Strengthening Constitutional Self-Government

No Left Turns

W is for Women

If Bush was in trouble with women after the second debate (as Peter points out, via NRO and Rich Lowry, below) I think he made up for it tonight. He was at his best in discussing faith, family, and education without seeming "overbearing" or "judgmental". Above all, Bush’s wonderful and heartfelt response to the question of the "strong women" in his life was a homerun all around. It makes the famous "kiss" between Al and Tipper Gore at the 2000 Dem. convention look like child’s play. Everyone knows that the best foreplay for women is mental, not physical. Every woman watching that debate was thinking . . . "if only my husband would talk that way about me . . ." And Kerry’s lame, lame, lame--even damning--response to the question may be as bad for him with women as was Dukakis’s refusal in the 1988 debates, to defend the honor of his wife in the hypothetical event she was raped.

Discussions - 7 Comments

Julie I am going to hope that you are right. If women break for the President this election is over. Men were already heavily for him and most of the errosion of support for the president in the last two weeks has come from women voters. Did you see the look on Teresa’s face immediately after the debate. I would say somebody is going to be cut off for awhile...
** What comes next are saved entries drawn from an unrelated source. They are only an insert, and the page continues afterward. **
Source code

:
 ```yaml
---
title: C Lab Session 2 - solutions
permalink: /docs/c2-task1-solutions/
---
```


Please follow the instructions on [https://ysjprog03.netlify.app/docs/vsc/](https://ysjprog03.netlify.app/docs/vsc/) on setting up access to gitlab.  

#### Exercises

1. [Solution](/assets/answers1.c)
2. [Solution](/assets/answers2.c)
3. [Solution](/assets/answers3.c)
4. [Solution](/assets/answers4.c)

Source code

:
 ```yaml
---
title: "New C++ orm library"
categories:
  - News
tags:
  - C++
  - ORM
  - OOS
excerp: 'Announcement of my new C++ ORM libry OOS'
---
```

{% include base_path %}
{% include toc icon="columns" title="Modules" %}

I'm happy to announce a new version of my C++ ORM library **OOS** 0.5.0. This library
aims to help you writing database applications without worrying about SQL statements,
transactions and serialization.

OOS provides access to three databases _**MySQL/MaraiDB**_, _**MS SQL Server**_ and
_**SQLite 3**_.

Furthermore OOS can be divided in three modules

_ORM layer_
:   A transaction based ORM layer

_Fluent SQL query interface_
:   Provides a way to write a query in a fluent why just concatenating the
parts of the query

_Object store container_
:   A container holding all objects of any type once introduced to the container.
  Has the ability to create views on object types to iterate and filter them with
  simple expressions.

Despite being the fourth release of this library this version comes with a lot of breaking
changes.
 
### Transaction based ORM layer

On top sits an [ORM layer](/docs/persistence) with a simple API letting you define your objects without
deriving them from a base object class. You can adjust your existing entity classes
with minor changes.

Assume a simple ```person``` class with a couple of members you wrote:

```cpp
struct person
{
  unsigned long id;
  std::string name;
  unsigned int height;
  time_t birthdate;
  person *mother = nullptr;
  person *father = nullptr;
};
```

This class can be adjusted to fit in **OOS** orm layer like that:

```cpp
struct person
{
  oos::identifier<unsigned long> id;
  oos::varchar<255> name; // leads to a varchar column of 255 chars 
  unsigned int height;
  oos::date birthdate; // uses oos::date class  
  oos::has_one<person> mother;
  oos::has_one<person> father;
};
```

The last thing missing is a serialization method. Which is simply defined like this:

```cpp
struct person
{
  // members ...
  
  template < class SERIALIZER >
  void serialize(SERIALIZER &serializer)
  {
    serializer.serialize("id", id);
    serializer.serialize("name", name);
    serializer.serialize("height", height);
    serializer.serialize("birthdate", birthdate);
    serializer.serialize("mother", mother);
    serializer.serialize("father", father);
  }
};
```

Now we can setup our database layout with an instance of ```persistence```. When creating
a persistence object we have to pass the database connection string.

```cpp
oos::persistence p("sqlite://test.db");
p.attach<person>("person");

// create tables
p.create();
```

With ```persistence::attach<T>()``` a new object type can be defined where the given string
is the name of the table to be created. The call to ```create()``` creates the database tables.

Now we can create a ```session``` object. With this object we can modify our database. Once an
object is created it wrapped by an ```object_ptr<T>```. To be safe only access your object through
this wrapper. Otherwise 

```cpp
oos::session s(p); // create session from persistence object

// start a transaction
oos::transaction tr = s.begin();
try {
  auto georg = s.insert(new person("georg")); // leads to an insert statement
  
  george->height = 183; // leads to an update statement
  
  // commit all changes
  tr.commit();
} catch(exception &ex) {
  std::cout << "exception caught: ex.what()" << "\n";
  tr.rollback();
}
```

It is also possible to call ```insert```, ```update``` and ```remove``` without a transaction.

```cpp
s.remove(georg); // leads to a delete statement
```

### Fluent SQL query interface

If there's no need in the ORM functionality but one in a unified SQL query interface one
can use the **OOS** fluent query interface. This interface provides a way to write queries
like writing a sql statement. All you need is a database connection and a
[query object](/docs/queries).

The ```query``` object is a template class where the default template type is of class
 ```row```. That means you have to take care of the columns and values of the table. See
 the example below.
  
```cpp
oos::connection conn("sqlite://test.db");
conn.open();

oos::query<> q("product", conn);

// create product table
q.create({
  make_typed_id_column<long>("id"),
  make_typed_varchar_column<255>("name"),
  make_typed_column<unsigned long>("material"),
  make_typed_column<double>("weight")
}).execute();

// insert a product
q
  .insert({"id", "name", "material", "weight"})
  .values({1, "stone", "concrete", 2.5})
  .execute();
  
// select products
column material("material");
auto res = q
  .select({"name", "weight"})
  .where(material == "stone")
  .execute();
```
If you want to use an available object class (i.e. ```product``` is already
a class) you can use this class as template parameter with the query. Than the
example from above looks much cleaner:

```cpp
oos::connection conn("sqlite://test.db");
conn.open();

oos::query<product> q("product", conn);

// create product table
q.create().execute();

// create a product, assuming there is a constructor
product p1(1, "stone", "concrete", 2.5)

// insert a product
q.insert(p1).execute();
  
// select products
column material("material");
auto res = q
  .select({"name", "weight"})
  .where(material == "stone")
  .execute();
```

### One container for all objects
Also, I can’t imagine that Kerry’s gratuitous mention of Mary Cheney’s sexuality will do him any good among those women who happen to be mothers.

I thought President Bush’s response to that question was heartfelt, endearing even. It was clear that he really loves his wife, for all his shortcomings. Also, a few questions earlier, when talking about his faith, Bush said: "I pray for my little girls." The use of "little girls" to refer to his 22-year-old daughters was sweet, too. It proved (to me) he’s human and just like most other dads. However, I don’t know how many other young women share my opinion.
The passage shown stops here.